Staff Paper on Interest-Rate Fee Substitution and Credit Facilitation
Summary
The Bank of England has published a staff working paper exploring how specialist lenders adjusted loan fees to facilitate credit in segmented mortgage markets following an interest rate increase. The paper uses administrative data from the UK to analyze financing outcomes and product design adjustments.
What changed
This Bank of England staff working paper, published on March 20, 2026, analyzes the impact of interest rate increases on the UK mortgage market. It finds that specialist lenders adjusted their product designs by charging higher loan fees to offset smaller interest rate pass-throughs, thereby facilitating credit and maintaining interest-coverage ratios for certain borrower types. The research utilizes administrative data on mortgage originations to individual real estate investors.
This document is a research paper intended to stimulate debate and does not impose new regulatory requirements. Compliance officers should note the findings regarding market segmentation and lender responses to interest rate changes, which may inform risk assessments and strategic planning. No immediate actions are required by regulated entities, as this is a non-binding research publication.

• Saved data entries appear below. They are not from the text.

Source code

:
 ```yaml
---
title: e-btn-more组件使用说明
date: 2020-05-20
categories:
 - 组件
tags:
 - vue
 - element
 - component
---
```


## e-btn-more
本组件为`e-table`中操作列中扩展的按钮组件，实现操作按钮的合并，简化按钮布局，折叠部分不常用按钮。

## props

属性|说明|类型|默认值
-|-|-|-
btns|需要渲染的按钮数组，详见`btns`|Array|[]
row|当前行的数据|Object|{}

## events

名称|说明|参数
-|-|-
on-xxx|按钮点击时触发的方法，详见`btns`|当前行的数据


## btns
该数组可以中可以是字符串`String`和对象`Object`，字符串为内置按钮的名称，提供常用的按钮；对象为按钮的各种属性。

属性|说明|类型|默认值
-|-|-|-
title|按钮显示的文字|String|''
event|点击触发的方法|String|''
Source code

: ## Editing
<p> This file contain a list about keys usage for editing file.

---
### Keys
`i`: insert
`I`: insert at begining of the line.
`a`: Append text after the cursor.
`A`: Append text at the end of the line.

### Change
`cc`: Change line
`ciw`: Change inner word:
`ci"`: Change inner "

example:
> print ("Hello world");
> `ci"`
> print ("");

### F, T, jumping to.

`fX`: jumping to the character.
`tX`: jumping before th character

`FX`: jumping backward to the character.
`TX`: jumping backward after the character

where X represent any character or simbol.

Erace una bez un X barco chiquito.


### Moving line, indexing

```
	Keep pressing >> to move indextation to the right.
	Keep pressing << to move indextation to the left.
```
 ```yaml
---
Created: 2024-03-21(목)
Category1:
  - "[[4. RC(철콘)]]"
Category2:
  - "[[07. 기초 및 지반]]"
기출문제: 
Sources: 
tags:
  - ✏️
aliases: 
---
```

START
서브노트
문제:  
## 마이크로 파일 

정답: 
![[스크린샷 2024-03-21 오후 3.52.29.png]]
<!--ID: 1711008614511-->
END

Source document (simplified)
Interest-rate fee substitution: credit facilitation in segmented markets
Staff working papers set out research in progress by our staff, with the aim of encouraging comments and debate.
Published on
20 March 2026
Staff Working Paper No. 1,176
By João Cocco, S Lakshmi Naaraayanan and Jagdish Tripathy
We use administrative data covering the universe of mortgage originations to individual real estate investors in the United Kingdom to study financing outcomes following a large, unanticipated increase in interest rates. Post-shock, originations become more concentrated among specialist lenders, who exhibit lower interest rate pass-through for larger borrowers. To offset these smaller rate increases, they charge higher loan fees, thereby attenuating the impact of higher rates on interest-coverage ratios and facilitating credit. High-frequency evidence from loans on offer show similar responses, indicating that specialist lenders adjust product design to target specific borrower types and, in doing so, reinforce market segmentation.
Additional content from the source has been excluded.